▶ _What to work on_
Could you repeat the whole listing below exactly as it stands?

BEGIN Input

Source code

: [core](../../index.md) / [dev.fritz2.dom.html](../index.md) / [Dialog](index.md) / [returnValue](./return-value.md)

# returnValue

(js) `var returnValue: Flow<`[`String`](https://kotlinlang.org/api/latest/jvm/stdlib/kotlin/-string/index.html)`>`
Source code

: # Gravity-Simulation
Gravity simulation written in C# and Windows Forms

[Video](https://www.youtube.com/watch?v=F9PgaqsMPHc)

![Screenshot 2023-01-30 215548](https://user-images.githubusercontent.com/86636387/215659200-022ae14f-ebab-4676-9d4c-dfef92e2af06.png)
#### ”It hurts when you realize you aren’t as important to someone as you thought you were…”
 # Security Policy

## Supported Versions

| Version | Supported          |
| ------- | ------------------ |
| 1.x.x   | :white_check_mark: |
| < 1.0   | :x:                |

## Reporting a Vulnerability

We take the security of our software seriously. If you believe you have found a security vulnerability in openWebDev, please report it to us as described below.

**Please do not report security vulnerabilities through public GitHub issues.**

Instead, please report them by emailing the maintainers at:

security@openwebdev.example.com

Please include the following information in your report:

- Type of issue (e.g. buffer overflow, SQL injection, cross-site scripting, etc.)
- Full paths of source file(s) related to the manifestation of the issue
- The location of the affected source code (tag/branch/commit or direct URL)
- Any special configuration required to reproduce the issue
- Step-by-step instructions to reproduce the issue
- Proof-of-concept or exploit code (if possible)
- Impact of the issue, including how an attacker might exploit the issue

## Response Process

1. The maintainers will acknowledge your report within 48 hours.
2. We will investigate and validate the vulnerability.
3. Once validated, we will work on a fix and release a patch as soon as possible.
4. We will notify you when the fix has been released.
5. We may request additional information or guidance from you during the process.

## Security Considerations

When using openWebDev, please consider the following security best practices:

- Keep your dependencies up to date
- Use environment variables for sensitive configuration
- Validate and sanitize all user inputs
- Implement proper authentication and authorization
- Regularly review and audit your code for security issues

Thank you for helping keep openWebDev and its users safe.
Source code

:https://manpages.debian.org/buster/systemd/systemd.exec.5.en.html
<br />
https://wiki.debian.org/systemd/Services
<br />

END Input

▶ _Solution for this exercise_
Source code

: [core](../../index.md) / [dev.fritz2.dom.html](../index.md) / [Dialog](index.md) / [returnValue](./return-value.md)

# returnValue

(js) `var returnValue: Flow<`[`String`](https://kotlinlang.org/api/latest/jvm/stdlib/kotlin/-string/index.html)`>`
Source code

: # Gravity-Simulation
Gravity simulation written in C# and Windows Forms

[Video](https://www.youtube.com/watch?v=F9PgaqsMPHc)

![Screenshot 2023-01-30 215548](https://user-images.githubusercontent.com/86636387/215659200-022ae14f-ebab-4676-9d4c-dfef92e2af06.png)
#### ”It hurts when you realize you aren’t as important to someone as you thought you were…”
 # Security Policy

## Supported Versions

| Version | Supported          |
| ------- | ------------------ |
| 1.x.x   | :white_check_mark: |
| < 1.0   | :x:                |

## Reporting a Vulnerability

We take the security of our software seriously. If you believe you have found a security vulnerability in openWebDev, please report it to us as described below.

**Please do not report security vulnerabilities through public GitHub issues.**

Instead, please report them by emailing the maintainers at:

security@openwebdev.example.com

Please include the following information in your report:

- Type of issue (e.g. buffer overflow, SQL injection, cross-site scripting, etc.)
- Full paths of source file(s) related to the manifestation of the issue
- The location of the affected source code (tag/branch/commit or direct URL)
- Any special configuration required to reproduce the issue
- Step-by-step instructions to reproduce the issue
- Proof-of-concept or exploit code (if possible)
- Impact of the issue, including how an attacker might exploit the issue

## Response Process

1. The maintainers will acknowledge your report within 48 hours.
2. We will investigate and validate the vulnerability.
3. Once validated, we will work on a fix and release a patch as soon as possible.
4. We will notify you when the fix has been released.
5. We may request additional information or guidance from you during the process.

## Security Considerations

When using openWebDev, please consider the following security best practices:

- Keep your dependencies up to date
- Use environment variables for sensitive configuration
- Validate and sanitize all user inputs
- Implement proper authentication and authorization
- Regularly review and audit your code for security issues

Thank you for helping keep openWebDev and its users safe.
Source code

:https://manpages.debian.org/buster/systemd/systemd.exec.5.en.html
<br />
https://wiki.debian.org/systemd/Services
<br />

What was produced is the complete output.